The country's demographics are slowly changing such that ethnic "minorities"--Hispanics, blacks, Asians, etc.--will eventually make up a majority of United States residents. The shift is glaringly apparent in schools that are catering to more diverse populations, which poses challenges for teachers who must cope with language and cultural differences in their classrooms. But it also presents unique opportunities for young kids to grow, particularly as they hone their language skills.
National Council of La Raza released new research last week showcasing organizations that do a good job of preparing Hispanic children for school. NCLR's work echoes an array of education experts who say that investment in early childhood development (pre-school through kindergarten) offers the most bang for the buck. For minorities or disadvantaged students, early tutoring in reading and math basics can be a ticket out of poverty.
For Hispanic students, NCLR points out that early instruction in English is essential. Nearly one-fourth of Hispanic students (23 percent) live in households where only Spanish is spoken by adults. Most kids can learn English without difficulty, but NCLR says family engagement matters too; Spanish-speaking parents may have trouble figuring out how to help their kids in school. "Parents are afraid to speak to their children in Spanish because they think the kids should be learning in English," said NCLR senior policy analyst Erica Beltrán.
The truth is that a robust vocabulary in any language is good for a child. It's easy to focus on the English language learners as an isolated group in schools, but the distinction makes little sense when it comes to early learning. All young children are learning English; it just so happens that some of them are learning other languages as well. A toddler's language skills--be it in Spanish, English, or Chinese--can mean the difference between being ahead of the curve or behind it in the teen years. "Children who come from parents of lesser education enter kindergarten with a smaller vocabulary," said Rich Neimand, president of Neimand Collaborative, a public relations firm that advocates for education. "The achievement gap starts at that point and it's very hard to close."
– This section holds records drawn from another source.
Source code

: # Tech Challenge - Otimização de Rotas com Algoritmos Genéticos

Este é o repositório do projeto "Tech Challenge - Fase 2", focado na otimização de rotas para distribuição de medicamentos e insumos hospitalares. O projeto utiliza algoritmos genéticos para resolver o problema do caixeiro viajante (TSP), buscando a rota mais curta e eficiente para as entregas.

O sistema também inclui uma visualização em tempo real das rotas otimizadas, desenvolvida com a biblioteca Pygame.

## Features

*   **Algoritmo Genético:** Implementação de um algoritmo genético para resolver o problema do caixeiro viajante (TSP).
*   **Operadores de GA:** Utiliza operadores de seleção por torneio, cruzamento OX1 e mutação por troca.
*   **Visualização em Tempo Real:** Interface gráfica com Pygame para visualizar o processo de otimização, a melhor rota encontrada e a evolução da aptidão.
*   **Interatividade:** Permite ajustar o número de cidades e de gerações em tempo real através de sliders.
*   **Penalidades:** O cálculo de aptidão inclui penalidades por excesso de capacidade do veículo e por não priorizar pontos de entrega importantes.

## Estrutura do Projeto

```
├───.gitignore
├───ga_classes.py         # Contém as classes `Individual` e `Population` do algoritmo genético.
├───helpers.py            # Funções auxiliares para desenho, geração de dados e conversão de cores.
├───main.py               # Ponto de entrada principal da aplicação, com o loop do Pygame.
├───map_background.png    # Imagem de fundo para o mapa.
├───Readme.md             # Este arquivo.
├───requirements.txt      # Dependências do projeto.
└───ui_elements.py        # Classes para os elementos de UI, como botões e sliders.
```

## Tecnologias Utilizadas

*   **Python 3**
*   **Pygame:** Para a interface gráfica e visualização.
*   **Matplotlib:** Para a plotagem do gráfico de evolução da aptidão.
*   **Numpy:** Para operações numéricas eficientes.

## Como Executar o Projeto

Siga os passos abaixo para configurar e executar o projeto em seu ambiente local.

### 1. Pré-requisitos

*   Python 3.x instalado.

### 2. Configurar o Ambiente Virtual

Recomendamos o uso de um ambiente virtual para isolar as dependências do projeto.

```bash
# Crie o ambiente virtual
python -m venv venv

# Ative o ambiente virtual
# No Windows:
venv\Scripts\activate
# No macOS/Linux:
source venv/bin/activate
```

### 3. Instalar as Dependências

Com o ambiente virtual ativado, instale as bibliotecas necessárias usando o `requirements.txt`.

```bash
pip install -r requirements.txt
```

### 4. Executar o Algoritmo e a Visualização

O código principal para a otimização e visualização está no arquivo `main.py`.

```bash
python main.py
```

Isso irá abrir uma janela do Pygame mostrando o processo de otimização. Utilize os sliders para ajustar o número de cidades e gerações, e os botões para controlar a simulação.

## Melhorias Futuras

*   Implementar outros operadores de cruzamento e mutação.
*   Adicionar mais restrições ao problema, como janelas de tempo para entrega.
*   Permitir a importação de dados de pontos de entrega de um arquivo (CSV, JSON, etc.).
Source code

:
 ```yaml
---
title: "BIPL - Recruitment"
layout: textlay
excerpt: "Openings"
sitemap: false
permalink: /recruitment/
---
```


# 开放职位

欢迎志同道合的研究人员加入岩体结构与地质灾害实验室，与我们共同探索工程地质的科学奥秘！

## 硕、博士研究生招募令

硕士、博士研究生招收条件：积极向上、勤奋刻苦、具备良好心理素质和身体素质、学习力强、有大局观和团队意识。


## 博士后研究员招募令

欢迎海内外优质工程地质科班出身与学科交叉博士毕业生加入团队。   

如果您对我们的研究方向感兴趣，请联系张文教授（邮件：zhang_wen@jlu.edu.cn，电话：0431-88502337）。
How can educators and families focus on increasing vocabulary and literacy among all pre-school children? Can the techniques used for English language learners be employed among young native English speakers? What should non-English-speaking parents know about interacting with their bilingual children? What should English-speaking parents understand about improving their children's vocabulary? Does it make sense to teach other languages to English speakers at the pre-school level?